Beyond the Box — Precision Annotation for 80% Occluded Objects in Urban Traffic Scenes

Auto-labeling tools achieve 92% accuracy on fully visible objects. On objects that are 60–80% occluded — hidden behind other vehicles, poles, or barriers — that accuracy drops to 38%. This is the gap where human-in-the-loop annotation is not optional. It is the only thing that works.

In real urban traffic, partial occlusion is not an edge case. It is the norm. A pedestrian stepping out from between parked cars is 70–80% occluded until they are in the lane. A motorcycle filtering between two trucks is visible only as a handlebar and a helmet. A child behind a bus is a pair of shoes below the bumper line. These are precisely the scenarios where an ADAS system must perform correctly.

38%

Best auto-labeling accuracy (SAM2) on 60–80% occluded objects — the category most critical for pedestrian safety

93%

Human-in-the-loop detection rate on the same 60–80% occluded objects using a structured four-phase annotation protocol

Why occlusion breaks automated annotation

Object detection in urban driving is a solved problem — for visible objects. Modern auto-labeling pipelines using YOLO, Detectron2, or proprietary models from annotation platforms can draw tight bounding boxes around cars, pedestrians, cyclists, and trucks when those objects are clearly visible in the frame. The problem begins the moment an object is partially hidden.

A missed detection at 80% occlusion becomes a safety-critical failure 500 milliseconds later when the object is 40% occluded and the vehicle has not begun braking because the perception system never registered the object's presence. Auto-labeling tools fail on occluded objects for three specific, measurable reasons.

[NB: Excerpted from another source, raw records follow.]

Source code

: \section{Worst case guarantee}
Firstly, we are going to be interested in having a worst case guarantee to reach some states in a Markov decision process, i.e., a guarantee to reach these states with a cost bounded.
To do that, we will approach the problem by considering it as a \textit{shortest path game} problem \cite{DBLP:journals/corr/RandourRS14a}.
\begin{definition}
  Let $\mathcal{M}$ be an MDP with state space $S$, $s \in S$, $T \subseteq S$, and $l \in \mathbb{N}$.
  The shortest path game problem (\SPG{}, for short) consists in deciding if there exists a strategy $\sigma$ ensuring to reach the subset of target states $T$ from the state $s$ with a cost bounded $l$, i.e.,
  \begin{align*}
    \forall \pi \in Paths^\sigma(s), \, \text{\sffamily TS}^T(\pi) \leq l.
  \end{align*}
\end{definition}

Visible footprint mismatch

The object's visible portion does not match any template in the detection model's training data. A car that is 80% hidden behind a truck presents as a thin vertical slice of door panel and a wheel — the model has learned to recognise "car" as a horizontal rectangle with a roof line, windshield, and four wheels. The visible slice does not trigger a detection.

Ambiguous pixel boundary

The boundary between the occluding object and the occluded object is ambiguous at the pixel level. Where does the truck end and the hidden car begin? The colour similarity between two vehicles of similar shade makes the boundary almost invisible to automated segmentation. A human with scene understanding knows there are two separate objects. The algorithm sees one continuous shape.

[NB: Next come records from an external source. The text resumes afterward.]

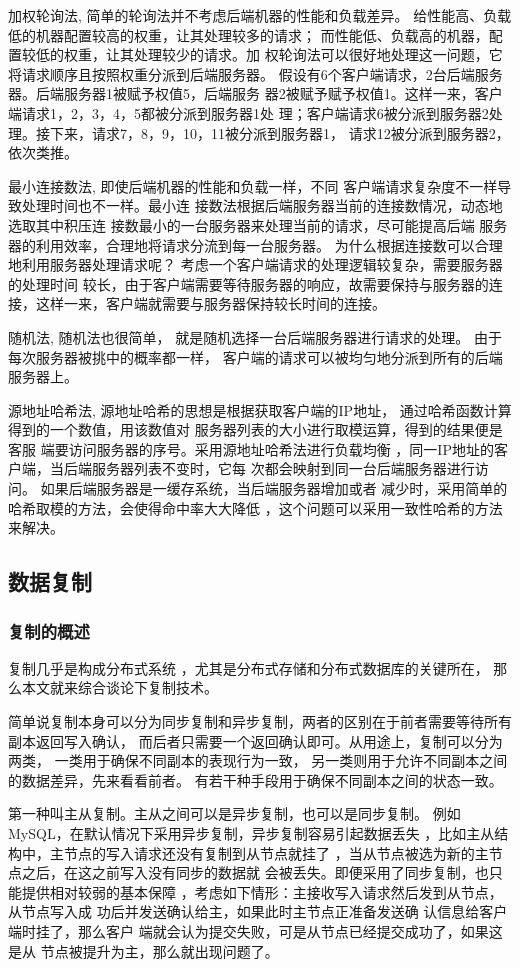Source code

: 加权轮询法,
简单的轮询法并不考虑后端机器的性能和负载差异。
给性能高、负载低的机器配置较高的权重，让其处理较多的请求；
而性能低、负载高的机器，配置较低的权重，让其处理较少的请求。加
权轮询法可以很好地处理这一问题，它将请求顺序且按照权重分派到后端服务器。 
假设有6个客户端请求，2台后端服务器。后端服务器1被赋予权值5，后端服务
器2被赋予赋予权值1。这样一来，客户端请求1，2，3，4，5都被分派到服务器1处
理；客户端请求6被分派到服务器2处理。接下来，请求7，8，9，10，11被分派到服务器1，
请求12被分派到服务器2，依次类推。

最小连接数法,
即使后端机器的性能和负载一样，不同
客户端请求复杂度不一样导致处理时间也不一样。最小连
接数法根据后端服务器当前的连接数情况，动态地选取其中积压连
接数最小的一台服务器来处理当前的请求，尽可能提高后端
服务器的利用效率，合理地将请求分流到每一台服务器。 
为什么根据连接数可以合理地利用服务器处理请求呢？ 
考虑一个客户端请求的处理逻辑较复杂，需要服务器的处理时间
较长，由于客户端需要等待服务器的响应，故需要保持与服务器的连
接，这样一来，客户端就需要与服务器保持较长时间的连接。 

随机法,
随机法也很简单，
就是随机选择一台后端服务器进行请求的处理。
由于每次服务器被挑中的概率都一样，
客户端的请求可以被均匀地分派到所有的后端服务器上。

源地址哈希法,
源地址哈希的思想是根据获取客户端的IP地址，
通过哈希函数计算得到的一个数值，用该数值对
服务器列表的大小进行取模运算，得到的结果便是客服
端要访问服务器的序号。采用源地址哈希法进行负载均衡
，同一IP地址的客户端，当后端服务器列表不变时，它每
次都会映射到同一台后端服务器进行访问。 
如果后端服务器是一缓存系统，当后端服务器增加或者
减少时，采用简单的哈希取模的方法，会使得命中率大大降低
，这个问题可以采用一致性哈希的方法来解决。 
\subsection{数据复制}
\subsubsection{复制的概述}
复制几乎是构成分布式系统
，尤其是分布式存储和分布式数据库的关键所在，
那么本文就来综合谈论下复制技术。

简单说复制本身可以分为同步复制和异步复制，两者的区别在于前者需要等待所有副本返回写入确认，
而后者只需要一个返回确认即可。从用途上，复制可以分为两类，
一类用于确保不同副本的表现行为一致，
另一类则用于允许不同副本之间的数据差异，先来看看前者。
有若干种手段用于确保不同副本之间的状态一致。

第一种叫主从复制。主从之间可以是异步复制，也可以是同步复制。
例如MySQL，在默认情况下采用异步复制，异步复制容易引起数据丢失
，比如主从结构中，主节点的写入请求还没有复制到从节点就挂了
，当从节点被选为新的主节点之后，在这之前写入没有同步的数据就
会被丢失。即便采用了同步复制，也只能提供相对较弱的基本保障
，考虑如下情形：主接收写入请求然后发到从节点，从节点写入成
功后并发送确认给主，如果此时主节点正准备发送确
认信息给客户端时挂了，那么客户
端就会认为提交失败，可是从节点已经提交成功了，如果这是从
节点被提升为主，那么就出现问题了。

Broken temporal continuity

If a tracking algorithm (ByteTrack, DeepSORT) loses track of an object when it becomes occluded, it assigns a new ID when the object re-emerges. The training data now contains two objects — one that disappeared and one that appeared — rather than one continuous object that was temporarily hidden. A model trained on this data learns that objects cease to exist when occluded and new objects appear spontaneously.

The Indian road context multiplies the problem

Standard occlusion datasets — Cityscapes (Germany), nuScenes (Boston/Singapore), KITTI (Karlsruhe) — contain European and American traffic patterns. Occlusion in these datasets is dominated by car-behind-car scenarios at traffic lights and intersections with clear lane structure. Indian urban traffic introduces occlusion patterns that these datasets do not contain.

Auto-rickshaws weaving between cars create three-layer occlusion stacks (rickshaw behind car behind truck) that Western datasets never show. Two-wheelers filtering through traffic at sub-lane widths are 60–90% occluded at any given frame. Pedestrians crossing multi-lane roads without crosswalks create occlusion from unexpected angles. Cattle standing between vehicles create non-rigid occlusion boundaries that differ from vehicle-to-vehicle occlusion.

An ADAS system trained only on Western occlusion patterns deployed on Indian roads will fail on exactly these scenarios — the scenarios that are most frequent and most safety-critical in Indian driving conditions.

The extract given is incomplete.